Singapore’s most fatal car crash in a decade is the most honest reflection of a national unity compared to Malaysia’s.
That’s the biggest takeaway from the self-inflicted car crash in Singapore last week that killed all five of its occupants.
Considered from almost any logical angle, it was an act not of a sane person. To drive at a speed of more than 200 kph in a built environment of a narrow road meant for 50 kph is like a game of Russian Roulette.
It’s a death game and no person of right mind initiates this if it could kill somewhat captive passengers. This was very clear in the minds of Singaporeans.
The response from the Singaporean social media mostly FB with video attachments and video analysis converged towards an emotional outpouring of grief and/or the stupidity of it all.
It was interesting for me as a Malaysian automotive journalist who is an activist for traffic safety and reduction of killed and crippled victims of road crashes.
If this same crash had happened in an equivalent urban setting in Petaling Jaya, there would have been a larger variety of responses.
First of all, there would be cyber trooper discussions on whether there was drunkenness and drugs involved.
With the Muslim and non-muslim community split, the cybertroopers would want to ban alcohol sales in Petaling Jaya forever.
This would further split the community by the Malays and the “nons” (non-Malays) because the Malays don’t drink while the nons may or may not drink but are offended by any intrusion to their right to imbibe.

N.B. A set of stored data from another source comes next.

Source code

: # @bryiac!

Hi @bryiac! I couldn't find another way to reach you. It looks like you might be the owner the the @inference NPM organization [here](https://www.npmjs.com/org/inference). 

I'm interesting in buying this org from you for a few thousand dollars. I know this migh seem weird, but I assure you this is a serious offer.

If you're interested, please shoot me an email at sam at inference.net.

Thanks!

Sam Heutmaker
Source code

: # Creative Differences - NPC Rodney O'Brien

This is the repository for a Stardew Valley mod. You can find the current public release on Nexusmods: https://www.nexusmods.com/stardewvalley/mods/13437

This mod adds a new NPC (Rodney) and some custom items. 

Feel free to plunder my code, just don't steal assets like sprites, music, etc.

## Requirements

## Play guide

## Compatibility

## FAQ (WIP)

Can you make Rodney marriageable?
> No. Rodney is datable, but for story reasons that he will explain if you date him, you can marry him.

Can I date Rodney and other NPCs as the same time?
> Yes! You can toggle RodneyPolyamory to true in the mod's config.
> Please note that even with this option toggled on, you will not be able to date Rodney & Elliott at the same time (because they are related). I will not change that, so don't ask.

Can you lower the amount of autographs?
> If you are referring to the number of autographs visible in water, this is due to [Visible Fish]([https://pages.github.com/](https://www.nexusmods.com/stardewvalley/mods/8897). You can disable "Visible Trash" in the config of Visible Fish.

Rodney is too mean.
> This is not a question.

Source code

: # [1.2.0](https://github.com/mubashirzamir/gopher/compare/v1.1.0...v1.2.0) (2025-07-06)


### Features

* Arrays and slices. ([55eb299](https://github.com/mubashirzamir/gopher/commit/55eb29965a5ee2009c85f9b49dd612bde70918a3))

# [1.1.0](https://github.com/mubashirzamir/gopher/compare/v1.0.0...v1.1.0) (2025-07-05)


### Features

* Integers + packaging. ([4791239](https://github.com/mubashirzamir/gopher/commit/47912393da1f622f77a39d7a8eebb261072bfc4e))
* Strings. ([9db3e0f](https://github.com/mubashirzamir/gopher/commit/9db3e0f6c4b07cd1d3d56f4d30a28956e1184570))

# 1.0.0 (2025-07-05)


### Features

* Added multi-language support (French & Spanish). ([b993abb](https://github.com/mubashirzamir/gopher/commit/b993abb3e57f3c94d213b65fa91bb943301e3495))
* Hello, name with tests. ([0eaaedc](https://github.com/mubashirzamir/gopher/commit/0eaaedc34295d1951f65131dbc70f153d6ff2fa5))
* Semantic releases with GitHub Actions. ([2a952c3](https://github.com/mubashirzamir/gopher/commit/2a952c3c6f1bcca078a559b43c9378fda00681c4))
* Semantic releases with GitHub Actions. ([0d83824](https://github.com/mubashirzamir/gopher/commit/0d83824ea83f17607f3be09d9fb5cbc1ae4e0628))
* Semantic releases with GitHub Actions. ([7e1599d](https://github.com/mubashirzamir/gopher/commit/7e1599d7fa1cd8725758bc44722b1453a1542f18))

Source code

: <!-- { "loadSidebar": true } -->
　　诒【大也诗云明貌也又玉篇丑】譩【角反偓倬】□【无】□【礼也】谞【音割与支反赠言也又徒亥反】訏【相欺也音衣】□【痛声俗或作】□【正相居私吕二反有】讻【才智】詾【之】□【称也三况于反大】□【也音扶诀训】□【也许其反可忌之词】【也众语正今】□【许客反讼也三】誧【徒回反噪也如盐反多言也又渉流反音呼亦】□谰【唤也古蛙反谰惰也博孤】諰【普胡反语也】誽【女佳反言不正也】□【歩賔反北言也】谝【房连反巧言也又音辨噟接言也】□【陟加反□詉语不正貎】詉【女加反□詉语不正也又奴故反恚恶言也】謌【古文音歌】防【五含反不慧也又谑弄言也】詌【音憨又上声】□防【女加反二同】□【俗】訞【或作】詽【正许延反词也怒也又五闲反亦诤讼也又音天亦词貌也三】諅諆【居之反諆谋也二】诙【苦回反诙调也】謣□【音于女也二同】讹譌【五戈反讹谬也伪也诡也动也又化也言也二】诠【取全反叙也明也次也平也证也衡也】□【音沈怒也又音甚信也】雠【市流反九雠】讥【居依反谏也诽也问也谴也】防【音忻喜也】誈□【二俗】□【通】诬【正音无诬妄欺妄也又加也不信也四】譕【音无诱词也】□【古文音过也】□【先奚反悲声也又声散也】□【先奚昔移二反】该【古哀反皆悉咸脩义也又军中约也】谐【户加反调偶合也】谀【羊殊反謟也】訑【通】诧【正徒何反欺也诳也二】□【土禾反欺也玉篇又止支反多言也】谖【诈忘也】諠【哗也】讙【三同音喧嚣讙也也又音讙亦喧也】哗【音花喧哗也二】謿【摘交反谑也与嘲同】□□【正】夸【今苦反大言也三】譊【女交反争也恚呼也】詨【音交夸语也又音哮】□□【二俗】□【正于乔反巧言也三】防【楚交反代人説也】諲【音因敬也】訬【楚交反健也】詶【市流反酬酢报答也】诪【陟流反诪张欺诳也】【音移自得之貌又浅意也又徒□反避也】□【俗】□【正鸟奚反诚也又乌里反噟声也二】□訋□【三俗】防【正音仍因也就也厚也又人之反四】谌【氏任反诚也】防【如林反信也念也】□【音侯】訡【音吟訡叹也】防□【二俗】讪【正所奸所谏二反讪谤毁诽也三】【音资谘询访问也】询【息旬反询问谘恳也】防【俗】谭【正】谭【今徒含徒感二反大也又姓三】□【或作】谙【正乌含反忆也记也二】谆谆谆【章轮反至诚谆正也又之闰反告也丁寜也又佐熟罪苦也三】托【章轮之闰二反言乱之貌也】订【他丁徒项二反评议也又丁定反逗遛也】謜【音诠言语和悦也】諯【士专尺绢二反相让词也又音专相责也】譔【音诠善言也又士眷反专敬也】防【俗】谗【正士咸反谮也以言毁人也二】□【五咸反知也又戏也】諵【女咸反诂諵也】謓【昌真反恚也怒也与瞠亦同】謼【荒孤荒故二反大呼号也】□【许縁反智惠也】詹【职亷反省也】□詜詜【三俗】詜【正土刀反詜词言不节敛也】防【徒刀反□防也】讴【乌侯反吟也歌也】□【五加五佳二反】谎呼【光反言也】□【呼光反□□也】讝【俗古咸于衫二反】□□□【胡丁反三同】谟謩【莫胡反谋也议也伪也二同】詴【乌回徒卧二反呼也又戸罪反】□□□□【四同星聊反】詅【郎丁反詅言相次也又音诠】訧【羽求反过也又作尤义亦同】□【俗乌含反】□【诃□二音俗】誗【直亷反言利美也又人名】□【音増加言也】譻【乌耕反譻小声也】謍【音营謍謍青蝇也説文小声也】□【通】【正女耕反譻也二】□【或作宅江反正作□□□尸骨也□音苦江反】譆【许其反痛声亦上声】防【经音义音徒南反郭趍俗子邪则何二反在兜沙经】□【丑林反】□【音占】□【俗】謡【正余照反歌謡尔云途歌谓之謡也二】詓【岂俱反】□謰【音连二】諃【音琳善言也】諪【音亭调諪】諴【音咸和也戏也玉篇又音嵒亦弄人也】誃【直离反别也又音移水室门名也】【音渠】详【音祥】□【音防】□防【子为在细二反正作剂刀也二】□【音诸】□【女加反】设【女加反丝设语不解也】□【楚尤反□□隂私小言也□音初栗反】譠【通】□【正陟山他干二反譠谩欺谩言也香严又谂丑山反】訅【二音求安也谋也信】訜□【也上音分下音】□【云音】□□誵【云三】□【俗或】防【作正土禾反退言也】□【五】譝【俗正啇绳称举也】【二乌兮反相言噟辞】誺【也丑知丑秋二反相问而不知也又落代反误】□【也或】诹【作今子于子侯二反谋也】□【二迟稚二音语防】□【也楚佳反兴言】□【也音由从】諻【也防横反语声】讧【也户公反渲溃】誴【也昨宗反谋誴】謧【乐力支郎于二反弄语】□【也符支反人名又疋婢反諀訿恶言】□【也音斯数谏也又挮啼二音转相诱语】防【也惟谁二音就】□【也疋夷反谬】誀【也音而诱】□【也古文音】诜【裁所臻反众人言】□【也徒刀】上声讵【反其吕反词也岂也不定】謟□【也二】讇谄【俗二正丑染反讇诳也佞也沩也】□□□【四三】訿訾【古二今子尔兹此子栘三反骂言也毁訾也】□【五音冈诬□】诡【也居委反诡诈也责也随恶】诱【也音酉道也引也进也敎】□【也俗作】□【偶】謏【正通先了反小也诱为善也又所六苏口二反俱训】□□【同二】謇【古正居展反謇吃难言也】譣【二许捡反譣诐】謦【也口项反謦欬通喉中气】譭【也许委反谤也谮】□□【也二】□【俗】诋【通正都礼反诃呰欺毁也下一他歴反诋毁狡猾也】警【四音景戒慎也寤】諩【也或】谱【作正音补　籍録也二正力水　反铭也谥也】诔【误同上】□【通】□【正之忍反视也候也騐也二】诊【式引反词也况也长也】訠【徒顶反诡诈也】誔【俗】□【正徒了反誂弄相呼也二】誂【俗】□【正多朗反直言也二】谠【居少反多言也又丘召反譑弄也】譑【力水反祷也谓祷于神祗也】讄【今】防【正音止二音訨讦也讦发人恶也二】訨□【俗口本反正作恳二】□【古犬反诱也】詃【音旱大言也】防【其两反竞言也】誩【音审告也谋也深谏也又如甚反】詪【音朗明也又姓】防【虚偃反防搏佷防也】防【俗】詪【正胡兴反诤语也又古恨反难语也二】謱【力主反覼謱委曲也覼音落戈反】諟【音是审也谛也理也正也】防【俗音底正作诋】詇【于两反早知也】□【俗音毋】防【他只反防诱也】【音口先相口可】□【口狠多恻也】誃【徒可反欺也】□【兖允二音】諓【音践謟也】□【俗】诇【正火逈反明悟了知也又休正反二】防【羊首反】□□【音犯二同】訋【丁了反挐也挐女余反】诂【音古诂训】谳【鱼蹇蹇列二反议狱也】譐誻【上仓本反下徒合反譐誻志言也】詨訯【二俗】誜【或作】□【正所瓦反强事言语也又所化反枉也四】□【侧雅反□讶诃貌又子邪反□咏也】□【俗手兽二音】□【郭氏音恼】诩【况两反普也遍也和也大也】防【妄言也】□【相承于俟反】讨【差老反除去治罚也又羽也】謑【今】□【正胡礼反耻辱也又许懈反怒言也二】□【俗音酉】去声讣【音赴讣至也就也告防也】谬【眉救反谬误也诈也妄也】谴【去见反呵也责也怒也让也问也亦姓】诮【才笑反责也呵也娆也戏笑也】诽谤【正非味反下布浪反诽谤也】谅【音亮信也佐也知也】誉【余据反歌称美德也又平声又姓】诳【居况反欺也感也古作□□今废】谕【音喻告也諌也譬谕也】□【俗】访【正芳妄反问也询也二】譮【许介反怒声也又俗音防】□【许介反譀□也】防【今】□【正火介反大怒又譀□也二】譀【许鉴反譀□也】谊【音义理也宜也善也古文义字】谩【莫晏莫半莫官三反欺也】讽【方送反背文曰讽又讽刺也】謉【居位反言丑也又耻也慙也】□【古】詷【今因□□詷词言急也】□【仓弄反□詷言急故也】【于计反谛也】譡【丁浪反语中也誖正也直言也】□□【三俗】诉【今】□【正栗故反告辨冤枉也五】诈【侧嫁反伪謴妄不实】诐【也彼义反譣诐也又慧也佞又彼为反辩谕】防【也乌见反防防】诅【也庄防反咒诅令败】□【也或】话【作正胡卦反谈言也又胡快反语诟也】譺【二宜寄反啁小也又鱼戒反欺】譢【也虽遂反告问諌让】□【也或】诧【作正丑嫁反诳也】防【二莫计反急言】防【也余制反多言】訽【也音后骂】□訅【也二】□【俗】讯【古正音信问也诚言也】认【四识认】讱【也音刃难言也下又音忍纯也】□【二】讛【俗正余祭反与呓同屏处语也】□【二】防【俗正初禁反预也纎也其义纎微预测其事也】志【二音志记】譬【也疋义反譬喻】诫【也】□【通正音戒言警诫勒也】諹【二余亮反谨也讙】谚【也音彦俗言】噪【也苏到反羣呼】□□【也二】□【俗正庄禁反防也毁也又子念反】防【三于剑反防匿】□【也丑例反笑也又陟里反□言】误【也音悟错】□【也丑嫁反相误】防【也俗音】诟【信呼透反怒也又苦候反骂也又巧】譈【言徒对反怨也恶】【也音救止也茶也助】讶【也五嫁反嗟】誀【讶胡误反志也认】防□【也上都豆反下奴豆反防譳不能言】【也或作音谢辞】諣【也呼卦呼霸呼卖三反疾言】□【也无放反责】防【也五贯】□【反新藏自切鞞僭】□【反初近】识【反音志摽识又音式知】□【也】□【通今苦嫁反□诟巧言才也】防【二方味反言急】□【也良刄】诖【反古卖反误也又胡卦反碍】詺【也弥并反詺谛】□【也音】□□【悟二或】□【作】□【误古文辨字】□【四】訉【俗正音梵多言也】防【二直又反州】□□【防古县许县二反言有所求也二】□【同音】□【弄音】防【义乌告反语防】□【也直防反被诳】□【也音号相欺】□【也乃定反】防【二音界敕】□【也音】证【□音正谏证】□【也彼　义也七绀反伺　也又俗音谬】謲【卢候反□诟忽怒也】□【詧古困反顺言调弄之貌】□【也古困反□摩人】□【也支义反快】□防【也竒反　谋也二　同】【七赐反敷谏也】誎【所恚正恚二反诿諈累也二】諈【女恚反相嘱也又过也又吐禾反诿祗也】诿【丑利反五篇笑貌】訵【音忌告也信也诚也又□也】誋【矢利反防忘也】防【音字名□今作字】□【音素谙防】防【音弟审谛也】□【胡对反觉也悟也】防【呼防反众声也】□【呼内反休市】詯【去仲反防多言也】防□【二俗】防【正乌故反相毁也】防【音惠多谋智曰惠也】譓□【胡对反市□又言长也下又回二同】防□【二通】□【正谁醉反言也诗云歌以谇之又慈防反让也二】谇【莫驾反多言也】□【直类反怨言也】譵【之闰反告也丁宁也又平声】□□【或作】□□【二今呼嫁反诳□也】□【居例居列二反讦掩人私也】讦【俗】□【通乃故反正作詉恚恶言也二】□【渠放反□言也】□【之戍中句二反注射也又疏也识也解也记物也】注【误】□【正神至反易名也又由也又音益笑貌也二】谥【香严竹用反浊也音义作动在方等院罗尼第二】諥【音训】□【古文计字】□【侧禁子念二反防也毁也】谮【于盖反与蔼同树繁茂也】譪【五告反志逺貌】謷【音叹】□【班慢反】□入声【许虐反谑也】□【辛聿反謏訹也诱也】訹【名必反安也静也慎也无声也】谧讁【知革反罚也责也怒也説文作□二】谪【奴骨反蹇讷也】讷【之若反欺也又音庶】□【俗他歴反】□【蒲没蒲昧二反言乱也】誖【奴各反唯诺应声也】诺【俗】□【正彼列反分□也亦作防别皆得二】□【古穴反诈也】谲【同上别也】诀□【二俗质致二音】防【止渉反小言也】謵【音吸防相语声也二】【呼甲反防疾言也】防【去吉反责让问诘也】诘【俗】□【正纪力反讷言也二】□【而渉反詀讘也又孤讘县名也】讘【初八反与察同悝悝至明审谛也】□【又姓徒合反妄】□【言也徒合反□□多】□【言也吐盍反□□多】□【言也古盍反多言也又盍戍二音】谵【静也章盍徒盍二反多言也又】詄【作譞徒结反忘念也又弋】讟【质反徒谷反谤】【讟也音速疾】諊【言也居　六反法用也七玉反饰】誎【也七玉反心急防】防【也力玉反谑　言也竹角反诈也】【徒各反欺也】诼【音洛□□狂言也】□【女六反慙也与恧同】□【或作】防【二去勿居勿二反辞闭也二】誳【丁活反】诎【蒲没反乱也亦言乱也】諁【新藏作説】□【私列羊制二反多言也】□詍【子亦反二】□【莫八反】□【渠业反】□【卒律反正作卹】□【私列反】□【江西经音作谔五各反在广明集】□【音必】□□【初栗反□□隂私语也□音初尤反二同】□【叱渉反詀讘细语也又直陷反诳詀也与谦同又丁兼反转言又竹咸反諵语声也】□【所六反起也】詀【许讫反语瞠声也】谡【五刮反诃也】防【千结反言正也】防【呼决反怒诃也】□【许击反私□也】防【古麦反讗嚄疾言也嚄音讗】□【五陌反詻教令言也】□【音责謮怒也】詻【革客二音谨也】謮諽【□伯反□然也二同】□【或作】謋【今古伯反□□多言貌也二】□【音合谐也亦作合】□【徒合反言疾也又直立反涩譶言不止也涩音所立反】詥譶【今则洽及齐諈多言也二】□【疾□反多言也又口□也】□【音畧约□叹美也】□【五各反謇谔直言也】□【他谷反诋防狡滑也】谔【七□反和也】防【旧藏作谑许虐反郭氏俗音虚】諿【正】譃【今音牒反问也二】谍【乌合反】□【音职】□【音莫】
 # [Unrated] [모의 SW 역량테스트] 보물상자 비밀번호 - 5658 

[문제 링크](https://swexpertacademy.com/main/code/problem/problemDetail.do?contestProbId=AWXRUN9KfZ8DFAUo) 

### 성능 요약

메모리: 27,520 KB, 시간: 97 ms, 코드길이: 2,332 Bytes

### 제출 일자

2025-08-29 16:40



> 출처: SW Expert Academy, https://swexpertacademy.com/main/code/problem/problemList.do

Then there would be discussion about illegal speed track and how the small road should be humped and traffic calmed and how there was gambling with sex prizes.
All this by hate mongers to add fuel to fire.
Then the Police will have to stop the sedition erupting like fireworks on Chinese New Year midnight and ban the social media broadcast of the relevant videos.
That is what would have happened in Peninsular Malaysia, that a road safety issue would be spun out by hatemongers to torture the generally harmonious relationships in the multiracial and multi religious community.
The real issue is not about 5 people dying in one car in Singapore. That can be attributed to youthful and temporary insanity and death by misadventure even. Can’t be prevented.
But in Malaysia, an average seven persons die in road crashes on a daily basis and the real tragedy is that many of these deaths can be prevented on a systematic basis.
We have issues of potholes that cripple and kill motorcyclists, we have urban toll road construction projects like DASH that have frequent and rapidly thrown up road diversions with inadequate signage and street lighting from Kota Damansara to the North South Highway.
And in this fractured Peninsular Malaysia of ours, there is not yet a credible leader to address road safety issues for quick and longer term gains.
For instance, do we still want to issue driving licenses with the objective of licensing as many people as pay for the licenses; or do we want to improve driving and riding skills before we license the candidates.
In that sense, this leader has to address the corruption that enables driving academies to proudly proclaim “Janji Pass” or “Guarantee Pass”.
Do we have such a candidate that we can support in this coming G15?